Reyna Garcia is a coffee farmer in Honduras
Reyna Oristela García was struggling to make a living from growing coffee. Today, her coffee farm is flourishing and her family is reaping the benefits.

Reyna García has been growing coffee in eastern Honduras since 2012, but until recently, it wasn’t a very profitable business. She struggled to produce high-quality coffee or reach lucrative markets, which made it difficult for her to support her six children. In 2018, Reyna signed up for the MAS 2.0 program, a partnership between the U.S. Department of Agriculture and TechnoServe to help 32,000 farmers in Honduras improve their production and access to finance, markets, and services.

In the program, she learned how to more effectively tend to her coffee plants and dry and store the coffee beans so that they don’t develop the kind of defects that ruin their flavor. Now, she has been able to sell her coffee for 16 times the price she got before. “With the additional profit from selling the coffee, I bought beds for all my children,” she shares with a smile. “I was also able to purchase clothes, more food, and pay off my debts.”

Community Impact

At the community level, TechnoServe works with local businesses, financial institutions, and organizations, to create new jobs, economic opportunities, products, and services in communities across the developing world.

Babatundé Oguidi stands with his colleagues inside his packaging business in Benin
Through TechnoServe’s BeniBiz program, young entrepreneurs like Babatundé Oguidi are getting the training and technical advice they need to run successful micro-enterprises.

Babatundé Oguidi knew that his hometown of Parakou, Benin, had a plastic problem. That’s when he decided to create Ola-Bio Benin, a business dedicated to manufacturing biodegradable packaging materials for the agri-food, industrial, and commercial sectors in Parakou. However, without a lot of business experience, Babatundé and his colleagues ran into challenges. In 2018, he enrolled the company in BeniBiz, a TechnoServe business accelerator program. Babatundé and his colleagues received training on financial management, customer outreach, marketing, and networking. “The identification of new suppliers of raw materials led to a 26% savings on the cost of materials, which has allowed us to lower selling prices and be more competitive,” Babatundé says. As a result, the company has tripled in size and now employs a team of 12.

Market Impact

TechnoServe works across sectors to design policies, foster collaboration, and pilot new business models that drive lasting, transformational change across entire industries, benefitting millions of people.

Immaculee Ndagijimana is a tailor in Rwanda who is using the skills she learned through the STRYDE program to teach other women about the power of entrepreneurship.

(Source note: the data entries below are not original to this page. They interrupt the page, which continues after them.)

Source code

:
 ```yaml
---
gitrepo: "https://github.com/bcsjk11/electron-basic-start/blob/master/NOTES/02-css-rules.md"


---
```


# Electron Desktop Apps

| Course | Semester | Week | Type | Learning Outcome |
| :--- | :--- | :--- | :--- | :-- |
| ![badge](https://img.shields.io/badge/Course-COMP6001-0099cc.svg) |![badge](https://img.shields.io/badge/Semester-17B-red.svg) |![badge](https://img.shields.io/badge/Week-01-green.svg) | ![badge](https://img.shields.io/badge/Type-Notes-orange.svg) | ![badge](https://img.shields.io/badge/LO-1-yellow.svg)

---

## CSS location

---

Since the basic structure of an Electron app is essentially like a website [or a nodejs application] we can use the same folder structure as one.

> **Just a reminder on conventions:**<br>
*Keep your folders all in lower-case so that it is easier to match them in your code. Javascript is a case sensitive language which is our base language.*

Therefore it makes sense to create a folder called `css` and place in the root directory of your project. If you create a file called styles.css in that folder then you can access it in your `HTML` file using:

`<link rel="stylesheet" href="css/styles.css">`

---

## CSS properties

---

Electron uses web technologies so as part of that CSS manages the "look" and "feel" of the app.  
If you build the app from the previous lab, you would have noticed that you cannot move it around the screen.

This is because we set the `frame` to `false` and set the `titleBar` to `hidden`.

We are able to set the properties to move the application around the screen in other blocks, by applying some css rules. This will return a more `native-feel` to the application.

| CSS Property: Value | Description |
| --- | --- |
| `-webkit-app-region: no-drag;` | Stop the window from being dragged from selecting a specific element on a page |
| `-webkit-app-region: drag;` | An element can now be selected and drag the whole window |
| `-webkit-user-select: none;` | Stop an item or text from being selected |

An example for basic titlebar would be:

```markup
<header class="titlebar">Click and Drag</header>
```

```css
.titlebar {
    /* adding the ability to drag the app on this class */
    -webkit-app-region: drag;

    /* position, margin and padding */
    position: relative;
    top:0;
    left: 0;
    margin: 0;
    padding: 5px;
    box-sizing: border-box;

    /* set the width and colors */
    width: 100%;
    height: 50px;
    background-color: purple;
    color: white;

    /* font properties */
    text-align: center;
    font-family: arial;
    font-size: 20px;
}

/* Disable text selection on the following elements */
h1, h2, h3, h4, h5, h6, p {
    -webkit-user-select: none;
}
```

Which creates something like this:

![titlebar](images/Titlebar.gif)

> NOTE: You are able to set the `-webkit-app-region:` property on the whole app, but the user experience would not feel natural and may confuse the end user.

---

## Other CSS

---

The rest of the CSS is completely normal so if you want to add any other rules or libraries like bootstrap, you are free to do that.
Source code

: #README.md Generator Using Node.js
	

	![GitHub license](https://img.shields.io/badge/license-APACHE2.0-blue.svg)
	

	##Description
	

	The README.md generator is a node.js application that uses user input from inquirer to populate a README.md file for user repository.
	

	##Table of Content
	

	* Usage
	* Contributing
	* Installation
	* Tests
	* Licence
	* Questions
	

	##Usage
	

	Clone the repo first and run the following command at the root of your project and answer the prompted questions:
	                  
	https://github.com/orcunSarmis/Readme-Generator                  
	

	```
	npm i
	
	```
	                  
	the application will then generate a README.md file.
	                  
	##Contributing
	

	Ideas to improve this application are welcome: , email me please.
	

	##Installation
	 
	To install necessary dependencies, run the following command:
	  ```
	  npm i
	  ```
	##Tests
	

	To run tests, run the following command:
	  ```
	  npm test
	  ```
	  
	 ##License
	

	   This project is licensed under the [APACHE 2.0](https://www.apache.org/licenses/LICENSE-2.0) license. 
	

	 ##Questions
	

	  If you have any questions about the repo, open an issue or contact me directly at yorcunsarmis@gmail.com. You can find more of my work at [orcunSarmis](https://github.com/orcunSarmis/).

In Africa, 10 to 12 million young adults enter the job market each year, but only about 3 million jobs are created. To secure their futures – and the economic and political stability of the countries in which they live – many of Africa’s youth will need to create their own opportunities. To address this challenge, TechnoServe and the Mastercard Foundation partnered to develop the Strengthening Rural Youth Development through Enterprise (STRYDE) program. 

Through the program, TechnoServe trained 124 youth-focused organizations like vocational schools, community organizations, government ministries, and even prisons, how to deliver the STRYDE model. These institutions then trained 21,000 youth, and continue to train thousands more each year. The STRYDE program closed last year after teaching more than 71,000 African youth how to grow their own incomes. But the STRYDE model continues – now part of the regular service offerings of local institutions. As trainers from the Mityana Agrovet Institute in Uganda reported: “All students want to be in STRYDE…it opens their eyes to the wider world.”